To overcome this difficulty, an additional, usually implicit, assumption is often made: if a subject's budget is manipulated over a 24-h period, its attitude toward risk will show in decision problems involving multiple, less consequential, choices. For instance, in the paradigmatic experimental tests of these ideas, Caraco and collaborators (Caraco, 1981; Caraco et al., 1980, 1990) modifed the energy budget of small birds (dark-eyed and yellow-eyed juncos, Junco spp.) during experimental sessions lasting less than 4 h by appropriately setting the average size of rewards, the inter-reward interval, or the ambient temperature. This means that rate of gains during the session, if extrapolated to cover the whole day, would be below or above the average needs for survival. When the experimental sessions finished, the subjects were fed ad libitum. Birds in either a positive or a negative budget were then tested over multiple decisions within each session, by making them choose between food sources that differ in their variance (for instance, one source delivering always three seeds per choice and the other delivering one or five seeds per choice with equal probability). Because sessions involve forced trials to instruct the subjects on the statistical properties of the food sources, the overall variance in payoff among sessions is small, and it is impossible for the subject to attribute the variance in cumulative payoff over the whole session to the proportion of its choices. Predictions about risk attitude are based on assuming that the subjects extrapolate the variance in the consequences of their choices to the potential accumulated outcome over the 24-h period.

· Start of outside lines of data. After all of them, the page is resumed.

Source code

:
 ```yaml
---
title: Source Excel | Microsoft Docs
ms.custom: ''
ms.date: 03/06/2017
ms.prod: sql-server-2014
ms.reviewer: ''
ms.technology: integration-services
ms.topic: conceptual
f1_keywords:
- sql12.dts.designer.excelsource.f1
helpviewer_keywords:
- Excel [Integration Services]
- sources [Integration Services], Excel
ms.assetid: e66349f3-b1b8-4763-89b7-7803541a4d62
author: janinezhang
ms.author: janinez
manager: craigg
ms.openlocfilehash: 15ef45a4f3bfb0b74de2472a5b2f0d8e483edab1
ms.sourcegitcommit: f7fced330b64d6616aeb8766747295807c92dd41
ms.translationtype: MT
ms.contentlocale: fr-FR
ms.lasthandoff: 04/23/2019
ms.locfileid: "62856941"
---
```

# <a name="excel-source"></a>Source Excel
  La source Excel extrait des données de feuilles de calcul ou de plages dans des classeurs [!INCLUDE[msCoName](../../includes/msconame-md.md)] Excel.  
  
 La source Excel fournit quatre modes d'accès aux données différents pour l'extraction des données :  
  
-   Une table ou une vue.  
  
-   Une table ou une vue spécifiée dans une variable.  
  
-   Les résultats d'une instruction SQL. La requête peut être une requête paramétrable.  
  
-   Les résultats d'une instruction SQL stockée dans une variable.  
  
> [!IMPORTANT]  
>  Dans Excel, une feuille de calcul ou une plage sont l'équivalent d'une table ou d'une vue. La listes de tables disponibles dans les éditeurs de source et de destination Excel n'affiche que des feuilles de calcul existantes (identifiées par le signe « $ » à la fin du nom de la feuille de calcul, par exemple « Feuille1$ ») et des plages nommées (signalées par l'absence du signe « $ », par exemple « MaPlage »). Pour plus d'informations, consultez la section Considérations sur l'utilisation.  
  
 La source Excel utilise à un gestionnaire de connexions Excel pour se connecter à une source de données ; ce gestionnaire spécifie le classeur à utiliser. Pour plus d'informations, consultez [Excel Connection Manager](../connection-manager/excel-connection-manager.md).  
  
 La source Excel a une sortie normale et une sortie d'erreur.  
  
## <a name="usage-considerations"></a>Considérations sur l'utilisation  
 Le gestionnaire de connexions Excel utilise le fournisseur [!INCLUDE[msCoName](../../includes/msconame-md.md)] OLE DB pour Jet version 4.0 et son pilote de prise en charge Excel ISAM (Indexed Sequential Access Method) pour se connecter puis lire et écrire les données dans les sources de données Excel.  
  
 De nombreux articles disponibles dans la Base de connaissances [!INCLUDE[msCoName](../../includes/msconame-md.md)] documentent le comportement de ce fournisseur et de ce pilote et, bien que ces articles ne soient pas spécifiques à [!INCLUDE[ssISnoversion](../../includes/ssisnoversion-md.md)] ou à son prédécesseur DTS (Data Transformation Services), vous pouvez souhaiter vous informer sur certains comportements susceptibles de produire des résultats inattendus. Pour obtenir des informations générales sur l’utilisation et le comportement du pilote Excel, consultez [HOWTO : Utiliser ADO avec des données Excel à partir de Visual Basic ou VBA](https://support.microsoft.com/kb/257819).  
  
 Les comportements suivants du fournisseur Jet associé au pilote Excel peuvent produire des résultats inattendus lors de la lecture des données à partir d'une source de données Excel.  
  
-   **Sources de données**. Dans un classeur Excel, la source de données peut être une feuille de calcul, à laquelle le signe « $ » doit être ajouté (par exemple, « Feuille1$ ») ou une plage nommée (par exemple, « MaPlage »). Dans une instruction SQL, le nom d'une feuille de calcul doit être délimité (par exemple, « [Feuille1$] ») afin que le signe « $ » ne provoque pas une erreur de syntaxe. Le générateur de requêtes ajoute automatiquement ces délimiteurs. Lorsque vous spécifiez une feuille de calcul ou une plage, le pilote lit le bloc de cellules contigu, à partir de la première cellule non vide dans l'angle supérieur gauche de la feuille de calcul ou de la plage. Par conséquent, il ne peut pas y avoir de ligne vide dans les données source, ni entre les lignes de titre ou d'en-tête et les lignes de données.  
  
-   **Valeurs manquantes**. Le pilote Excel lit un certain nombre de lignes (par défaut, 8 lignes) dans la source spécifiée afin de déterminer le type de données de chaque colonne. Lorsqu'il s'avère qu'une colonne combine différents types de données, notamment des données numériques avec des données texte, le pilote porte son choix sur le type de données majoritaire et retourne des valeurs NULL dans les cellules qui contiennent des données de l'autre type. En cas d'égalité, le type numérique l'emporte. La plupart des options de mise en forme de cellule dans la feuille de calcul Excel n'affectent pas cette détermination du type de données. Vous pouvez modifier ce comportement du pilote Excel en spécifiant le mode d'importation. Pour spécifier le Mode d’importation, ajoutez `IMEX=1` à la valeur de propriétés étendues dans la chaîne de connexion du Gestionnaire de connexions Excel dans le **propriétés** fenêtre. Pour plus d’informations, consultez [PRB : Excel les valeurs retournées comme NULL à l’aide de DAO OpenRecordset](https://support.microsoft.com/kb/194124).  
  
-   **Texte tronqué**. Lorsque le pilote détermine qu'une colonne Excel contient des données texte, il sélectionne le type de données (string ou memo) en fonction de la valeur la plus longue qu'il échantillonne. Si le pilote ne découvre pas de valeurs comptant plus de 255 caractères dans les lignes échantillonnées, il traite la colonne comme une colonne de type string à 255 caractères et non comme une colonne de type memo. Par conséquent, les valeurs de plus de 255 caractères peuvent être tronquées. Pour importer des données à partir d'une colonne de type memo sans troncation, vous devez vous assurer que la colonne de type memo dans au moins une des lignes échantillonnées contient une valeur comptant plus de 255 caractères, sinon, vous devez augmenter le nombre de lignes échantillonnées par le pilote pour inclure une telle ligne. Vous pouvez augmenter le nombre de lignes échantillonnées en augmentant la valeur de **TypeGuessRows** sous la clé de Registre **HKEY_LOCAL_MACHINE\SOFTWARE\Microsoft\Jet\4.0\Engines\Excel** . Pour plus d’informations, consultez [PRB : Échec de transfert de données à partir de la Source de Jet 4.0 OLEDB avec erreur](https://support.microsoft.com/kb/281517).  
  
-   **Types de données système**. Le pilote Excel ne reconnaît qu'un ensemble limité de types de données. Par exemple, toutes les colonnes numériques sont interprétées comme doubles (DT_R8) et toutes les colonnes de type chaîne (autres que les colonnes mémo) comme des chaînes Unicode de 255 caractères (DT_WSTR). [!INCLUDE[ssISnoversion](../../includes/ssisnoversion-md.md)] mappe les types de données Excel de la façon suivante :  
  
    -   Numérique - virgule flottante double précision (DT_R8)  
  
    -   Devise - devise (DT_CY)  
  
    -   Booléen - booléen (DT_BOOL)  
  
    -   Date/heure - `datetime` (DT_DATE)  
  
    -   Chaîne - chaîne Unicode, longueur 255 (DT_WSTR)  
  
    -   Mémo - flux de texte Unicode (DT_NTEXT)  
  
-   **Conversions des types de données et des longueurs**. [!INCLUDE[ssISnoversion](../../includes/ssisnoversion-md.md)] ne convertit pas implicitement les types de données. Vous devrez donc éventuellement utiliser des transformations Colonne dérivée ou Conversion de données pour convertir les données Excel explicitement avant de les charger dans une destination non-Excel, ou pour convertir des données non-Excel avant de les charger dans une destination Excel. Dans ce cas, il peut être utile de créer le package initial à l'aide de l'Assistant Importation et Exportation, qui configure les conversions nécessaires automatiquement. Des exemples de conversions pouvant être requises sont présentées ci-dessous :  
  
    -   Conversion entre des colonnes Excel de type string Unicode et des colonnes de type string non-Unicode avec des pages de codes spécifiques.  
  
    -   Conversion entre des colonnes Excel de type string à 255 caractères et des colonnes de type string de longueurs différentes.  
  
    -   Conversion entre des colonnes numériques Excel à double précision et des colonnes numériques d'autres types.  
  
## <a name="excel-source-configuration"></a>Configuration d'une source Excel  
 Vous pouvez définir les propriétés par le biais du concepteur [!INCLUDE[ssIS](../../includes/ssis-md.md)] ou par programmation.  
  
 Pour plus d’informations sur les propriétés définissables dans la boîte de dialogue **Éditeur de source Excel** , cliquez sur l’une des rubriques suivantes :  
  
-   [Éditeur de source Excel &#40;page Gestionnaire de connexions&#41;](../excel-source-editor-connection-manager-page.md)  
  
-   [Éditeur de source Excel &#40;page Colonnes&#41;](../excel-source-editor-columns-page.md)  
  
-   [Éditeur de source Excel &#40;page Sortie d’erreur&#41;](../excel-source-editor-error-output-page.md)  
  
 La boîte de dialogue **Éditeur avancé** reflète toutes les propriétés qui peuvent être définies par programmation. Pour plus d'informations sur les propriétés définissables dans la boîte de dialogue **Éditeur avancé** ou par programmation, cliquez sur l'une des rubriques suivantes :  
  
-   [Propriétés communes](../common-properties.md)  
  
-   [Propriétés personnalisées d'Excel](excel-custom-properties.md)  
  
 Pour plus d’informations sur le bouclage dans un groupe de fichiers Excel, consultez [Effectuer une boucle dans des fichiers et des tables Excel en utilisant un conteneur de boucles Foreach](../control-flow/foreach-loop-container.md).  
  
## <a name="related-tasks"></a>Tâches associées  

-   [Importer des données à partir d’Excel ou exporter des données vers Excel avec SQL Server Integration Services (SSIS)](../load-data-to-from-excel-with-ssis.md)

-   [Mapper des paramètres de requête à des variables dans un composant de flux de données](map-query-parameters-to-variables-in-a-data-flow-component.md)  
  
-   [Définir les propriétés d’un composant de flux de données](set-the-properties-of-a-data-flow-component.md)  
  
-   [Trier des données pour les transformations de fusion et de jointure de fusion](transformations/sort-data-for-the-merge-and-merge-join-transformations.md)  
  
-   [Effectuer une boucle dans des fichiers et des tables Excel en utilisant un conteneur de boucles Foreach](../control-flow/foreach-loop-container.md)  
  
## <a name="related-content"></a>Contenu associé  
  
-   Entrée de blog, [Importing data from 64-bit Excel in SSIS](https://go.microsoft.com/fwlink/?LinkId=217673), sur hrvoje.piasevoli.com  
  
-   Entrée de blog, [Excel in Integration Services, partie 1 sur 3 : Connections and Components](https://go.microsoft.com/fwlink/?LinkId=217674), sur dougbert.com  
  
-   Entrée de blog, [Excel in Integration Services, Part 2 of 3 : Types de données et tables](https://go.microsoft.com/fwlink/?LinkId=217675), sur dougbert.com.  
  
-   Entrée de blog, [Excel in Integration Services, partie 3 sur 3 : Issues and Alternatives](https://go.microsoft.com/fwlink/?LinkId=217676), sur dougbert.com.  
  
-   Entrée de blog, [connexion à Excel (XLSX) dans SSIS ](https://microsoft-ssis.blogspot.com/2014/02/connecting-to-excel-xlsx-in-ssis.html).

An additional problem is to guarantee that the subjects know the mean and variance of the stochastic alternative. The problem of assessing the parameters of a distribution using limited experience is a hard one in the best of cases, and much harder if the subjects do not know that they are dealing with two distributions of a given kind. Kacelnik and Bateson (1996) have shown that given the experienced sample sizes (the number of choices in a session and its consequences), good knowledge is unlikely in the case of the experimental juncos; the confidence interval of the subjects' estimates must have been extremely large. Incomplete knowledge confounds the interpretation because under those conditions subjects are also expected to sample their alternatives so as to reduce uncertainty, whereas risk sensitivity predictions are developed under the assumption of full knowledge. Within the framework of these difficulties, it is, nonetheless, tantalizing that several studies have shown switches between risk aversion and risk seeking depending on energy budget (Caraco, 1981; Caraco et al., 1980, 1990). Should this result be confirmed, it may mean that animals modify risk attitude easily and generalize across time scales.

However, negative results are also often reported. In particular, risk attitude reversals have never been found in animals experiencing variance in the time or work components of foraging payoffs (see review in Kacelnik and Bateson, 1996). In a strong test of the theory, Ha et al. (1990) used gray jays (Perisoreus canadensis) that experienced variance in amount of work (and hence time) to obtain food rewards. The jays were subject to a budget that, in the negative treatment, led to their progressive weight loss over a number of days. In the positive budget condition they had enough food to hold their energetic reserves. The budget manipulation was thus stronger than in the junco tests, as the junco's budget was only controlled during the sessions, and they were allowed to hold their weights constant even in the negative budget treatments. In spite of this, the jays were consistently risk prone. A similar result is reported by Case et al. (1995) using water rewards.

Many differences between experimental conditions might account for inconsistent results. It may be that there is a fundamental difference between variance in amount and variance in time or effort. It may also be that the size of the subjects is crucial: perhaps smaller animals do switch in risk attitude, whereas larger species are persistently risk averse because of their greater ability to buffer short-term fluctuations in intake (students of human attitudes to risk usually refer to “risk aversion” rather than risk sensitivity, implying that aversion is the predominant attitude in their subjects). This account of results on the bases of the size effect sits uncomfortably with the observation that animals of different size show the same trends when comparing between amounts and delays, and even large species are systematically risk prone for delays.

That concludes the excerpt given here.